Many are not feeling optimistic about the Q10′s chances. BlackBerry has struggled facing competition with Apple (NASDAQ:AAPL) and Samsung smartphones. Some analysts are saying that the Q10 is being released too soon after Z10. Even if loyal BlackBerry customers, who are mostly business executives, want the QWERTY keyboard back, it’s unlikely that anyone who has already purchased a Z10 will want to pay to upgrade to the Q10 so quickly.
A review from the Wall Street Journal said the new phone may be attractive to BlackBerry fans, but is unlikely to draw customers away from other smartphone brands, “For plenty of users who gave up on BlackBerry years ago, the Q10 probably won’t change their minds. But for those of us who love physical keyboards and want a keyboard paired with the full functionality of a serious smartphone, the Q10 delivers.” The review also cited problems running common apps like Facebook (NASDAQ:FB) and Skype, although BlackBerry said it would work out the issues before the phone’s formal release. An impressively long battery life and the beloved QWERTY keyboard were listed as the phone’s best features.

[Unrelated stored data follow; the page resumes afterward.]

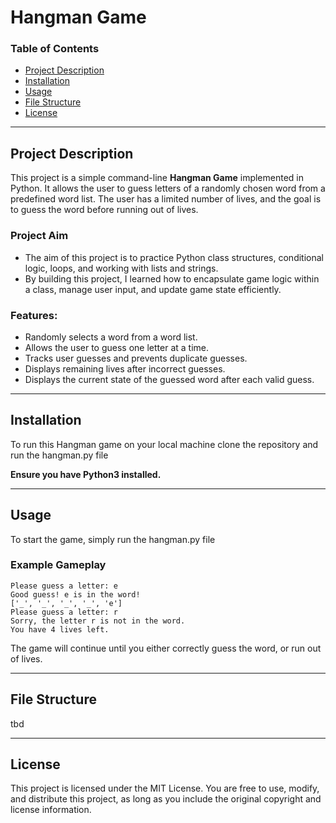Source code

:# Hangman Game

### Table of Contents
- [Project Description](#project-description)
- [Installation](#installation)
- [Usage](#usage)
- [File Structure](#file-structure)
- [License](#license)

---

## Project Description

This project is a simple command-line **Hangman Game** implemented in Python. It allows the user to guess letters of a randomly chosen word from a predefined word list. The user has a limited number of lives, and the goal is to guess the word before running out of lives.

### Project Aim
- The aim of this project is to practice Python class structures, conditional logic, loops, and working with lists and strings.
- By building this project, I learned how to encapsulate game logic within a class, manage user input, and update game state efficiently.

### Features:
- Randomly selects a word from a word list.
- Allows the user to guess one letter at a time.
- Tracks user guesses and prevents duplicate guesses.
- Displays remaining lives after incorrect guesses.
- Displays the current state of the guessed word after each valid guess.

---

## Installation

To run this Hangman game on your local machine clone the repository and run the hangman.py file

**Ensure you have Python3 installed.**

---

## Usage

To start the game, simply run the hangman.py file
### Example Gameplay
```Gameplay
Please guess a letter: e
Good guess! e is in the word!
['_', '_', '_', '_', 'e']
Please guess a letter: r
Sorry, the letter r is not in the word. 
You have 4 lives left.
```
The game will continue until you either correctly guess the word, or run out of lives. 

---

## File Structure

tbd

---

## License

This project is licensed under the MIT License. You are free to use, modify, and distribute this project, as long as you include the original copyright and license information.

BlackBerry has seen a steady decline in sales in India, just as the company has in the U.S. Samsung alone shipped 5.7 million handsets to India in the first three months of this year, a 64 percent increase versus the same period last year. BlackBerry has had a tough time keeping up with that kind of competition. BlackBerry handsets only made up 7.5 percent of the total 15.2 million phones shipped to India in 2012.
Analysts say that in order to keep up with competition from Samsung, Nokia (NYSE:NOK), and Sony (NYSE:SNE) – the three companies leading the smartphone market in India — BlackBerry needs to start making less expensive phones that will attract new buyers, especially young people, rather than launching only expensive devices. BlackBerry has cut the price of its BlackBerry Curve smartphone and has started offering cheaper plans for Indian customers, but analysts don’t think those efforts will be enough to restore the company to its former glory.
Faisal Kawoosa, an analyst at CyberMedia Research, had this to say: “In the Indian market, Blackberry did well because of the youth, because of BBM [Blackberry messenger] at one point. If you are coming out with a handset which is 30,000 rupees, 40,000 rupees, then definitely that’s a problem.”